Management of anterior cruciate ligament injuries in skeletally immature patients is controversial. Conventional surgical reconstruction techniques for adults can cause iatrogenic growth disturbance due to physeal damage in children. The purpose of this study was to evaluate the results of a transphyseal reconstruction technique in pubescent but skeletally immature adolescents.Methods:
Between 1996 and 2004, sixty-one knees in fifty-nine skeletally immature pubescent adolescents (Tanner stage 3) with a mean chronological age of 14.7 years (range, 11.6 to 16.9 years) underwent transphyseal reconstruction of the anterior cruciate ligament with use of an autogenous quadrupled hamstrings-tendon graft and metaphyseal fixation. Thirty-one knees had additional meniscal surgery. The functional outcome, graft survival, radiographic outcome, and any growth disturbance were evaluated at a mean of 3.6 years (range, 2.0 to 10.2 years) after the surgery.Results:
Two patients (3%) underwent revision anterior cruciate ligament reconstruction because of graft failure at fourteen and twenty-one months postoperatively. For the remaining fifty-nine knees, the mean International Knee Documentation Committee subjective knee score (and standard deviation) was 89.5 ± 10.2 points and the mean Lysholm knee score was 91.2 ± 10.7 points. The result of the Lachman examination was normal in fifty-one knees and nearly normal in eight; it was not abnormal or severely abnormal in any knee.

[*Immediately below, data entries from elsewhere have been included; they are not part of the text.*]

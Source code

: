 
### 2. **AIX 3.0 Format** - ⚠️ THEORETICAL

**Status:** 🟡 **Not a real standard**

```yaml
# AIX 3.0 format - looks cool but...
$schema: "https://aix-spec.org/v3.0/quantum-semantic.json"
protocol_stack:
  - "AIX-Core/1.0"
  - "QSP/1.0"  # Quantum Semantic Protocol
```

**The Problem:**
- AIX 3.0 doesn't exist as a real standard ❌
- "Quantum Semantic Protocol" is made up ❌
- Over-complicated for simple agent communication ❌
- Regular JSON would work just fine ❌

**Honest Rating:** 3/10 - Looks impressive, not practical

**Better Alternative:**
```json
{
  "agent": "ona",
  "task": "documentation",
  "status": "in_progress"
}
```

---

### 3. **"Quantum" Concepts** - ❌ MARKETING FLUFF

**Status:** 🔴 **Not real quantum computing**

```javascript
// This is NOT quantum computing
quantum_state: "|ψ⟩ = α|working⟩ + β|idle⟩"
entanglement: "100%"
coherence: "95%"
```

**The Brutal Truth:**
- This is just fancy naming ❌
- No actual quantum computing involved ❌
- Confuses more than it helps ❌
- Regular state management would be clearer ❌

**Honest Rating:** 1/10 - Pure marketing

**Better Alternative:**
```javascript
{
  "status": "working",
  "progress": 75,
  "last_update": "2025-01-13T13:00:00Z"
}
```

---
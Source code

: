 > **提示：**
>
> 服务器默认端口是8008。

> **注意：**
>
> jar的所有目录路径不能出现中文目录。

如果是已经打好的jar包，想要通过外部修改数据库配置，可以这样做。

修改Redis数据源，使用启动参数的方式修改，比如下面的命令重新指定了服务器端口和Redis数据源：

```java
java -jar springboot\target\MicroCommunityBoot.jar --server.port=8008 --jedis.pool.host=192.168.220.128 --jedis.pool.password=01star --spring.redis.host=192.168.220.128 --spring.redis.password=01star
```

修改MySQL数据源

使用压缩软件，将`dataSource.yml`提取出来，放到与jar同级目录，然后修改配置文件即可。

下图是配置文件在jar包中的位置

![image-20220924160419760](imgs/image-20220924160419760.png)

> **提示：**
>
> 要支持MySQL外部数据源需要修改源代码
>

The result of the pivot-shift examination was normal in fifty-six knees and nearly normal in three knees; it also was not abnormal or severely abnormal in any knee. The mean increase in total height was 8.2 cm (range, 1.2 to 25.4 cm) from the time of surgery to the time of final follow-up. No angular deformities of the lower extremity were measured radiographically, and no lower-extremity length discrepancies were measured clinically. Complications included three cases of arthrofibrosis requiring manipulation with the patient under anesthesia.Conclusions:
Transphyseal reconstruction of the anterior cruciate ligament with use of an autogenous quadrupled hamstrings-tendon graft with metaphyseal fixation in skeletally immature pubescent adolescents provides an excellent functional outcome with a low revision rate and a minimal risk of growth disturbance.Level of Evidence:
Therapeutic Level IV. See Instructions to Authors for a complete description of levels of evidence.